Saved data entries:
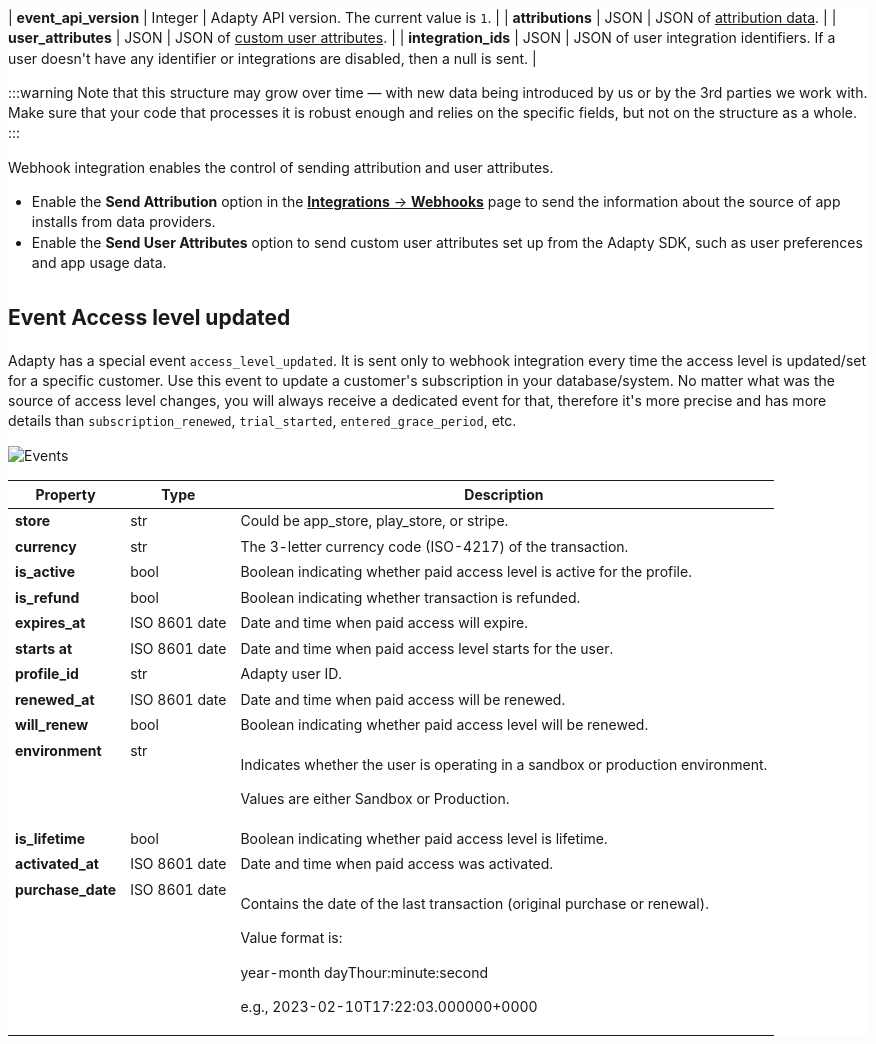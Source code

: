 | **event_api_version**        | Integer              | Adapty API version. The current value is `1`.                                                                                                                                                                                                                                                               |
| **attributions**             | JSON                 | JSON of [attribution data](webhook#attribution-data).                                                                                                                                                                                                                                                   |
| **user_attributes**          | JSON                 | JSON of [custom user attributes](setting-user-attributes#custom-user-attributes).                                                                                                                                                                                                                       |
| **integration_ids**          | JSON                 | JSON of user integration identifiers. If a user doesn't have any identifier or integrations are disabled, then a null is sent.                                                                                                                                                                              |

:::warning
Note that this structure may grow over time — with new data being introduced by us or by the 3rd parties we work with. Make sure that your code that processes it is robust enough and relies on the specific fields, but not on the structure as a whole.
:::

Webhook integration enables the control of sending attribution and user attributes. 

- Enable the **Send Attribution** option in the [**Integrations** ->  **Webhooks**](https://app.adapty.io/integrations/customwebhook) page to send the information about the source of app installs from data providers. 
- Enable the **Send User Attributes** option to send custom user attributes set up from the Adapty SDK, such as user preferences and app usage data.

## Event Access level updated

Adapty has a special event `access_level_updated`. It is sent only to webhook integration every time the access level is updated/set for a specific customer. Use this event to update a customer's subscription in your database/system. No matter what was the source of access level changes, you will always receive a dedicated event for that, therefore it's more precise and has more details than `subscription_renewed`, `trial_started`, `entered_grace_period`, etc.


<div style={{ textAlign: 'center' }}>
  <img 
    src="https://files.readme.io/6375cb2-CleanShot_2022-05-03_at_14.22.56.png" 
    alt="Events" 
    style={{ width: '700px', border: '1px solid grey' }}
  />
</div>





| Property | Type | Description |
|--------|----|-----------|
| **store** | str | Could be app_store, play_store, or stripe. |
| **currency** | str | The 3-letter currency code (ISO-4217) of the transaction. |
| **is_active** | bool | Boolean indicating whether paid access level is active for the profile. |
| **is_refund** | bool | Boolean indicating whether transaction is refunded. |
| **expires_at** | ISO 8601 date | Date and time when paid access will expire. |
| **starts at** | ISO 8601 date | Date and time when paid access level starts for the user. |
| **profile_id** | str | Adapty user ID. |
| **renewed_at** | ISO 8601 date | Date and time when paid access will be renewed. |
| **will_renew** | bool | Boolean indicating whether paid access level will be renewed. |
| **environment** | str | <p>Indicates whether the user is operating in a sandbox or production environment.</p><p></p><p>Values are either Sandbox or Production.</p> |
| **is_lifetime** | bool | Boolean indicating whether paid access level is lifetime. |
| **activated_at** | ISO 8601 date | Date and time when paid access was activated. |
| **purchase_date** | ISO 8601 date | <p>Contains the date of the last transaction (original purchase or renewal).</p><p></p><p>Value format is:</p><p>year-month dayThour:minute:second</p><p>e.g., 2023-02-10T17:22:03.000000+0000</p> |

WORK ORDER:
Write out again only the lines from the one with "or Production.</p> |" through the last line of the records above. Keep every word as it stands.

RESPONSE TO THIS TASK:
| **environment** | str | <p>Indicates whether the user is operating in a sandbox or production environment.</p><p></p><p>Values are either Sandbox or Production.</p> |
| **is_lifetime** | bool | Boolean indicating whether paid access level is lifetime. |
| **activated_at** | ISO 8601 date | Date and time when paid access was activated. |
| **purchase_date** | ISO 8601 date | <p>Contains the date of the last transaction (original purchase or renewal).</p><p></p><p>Value format is:</p><p>year-month dayThour:minute:second</p><p>e.g., 2023-02-10T17:22:03.000000+0000</p> |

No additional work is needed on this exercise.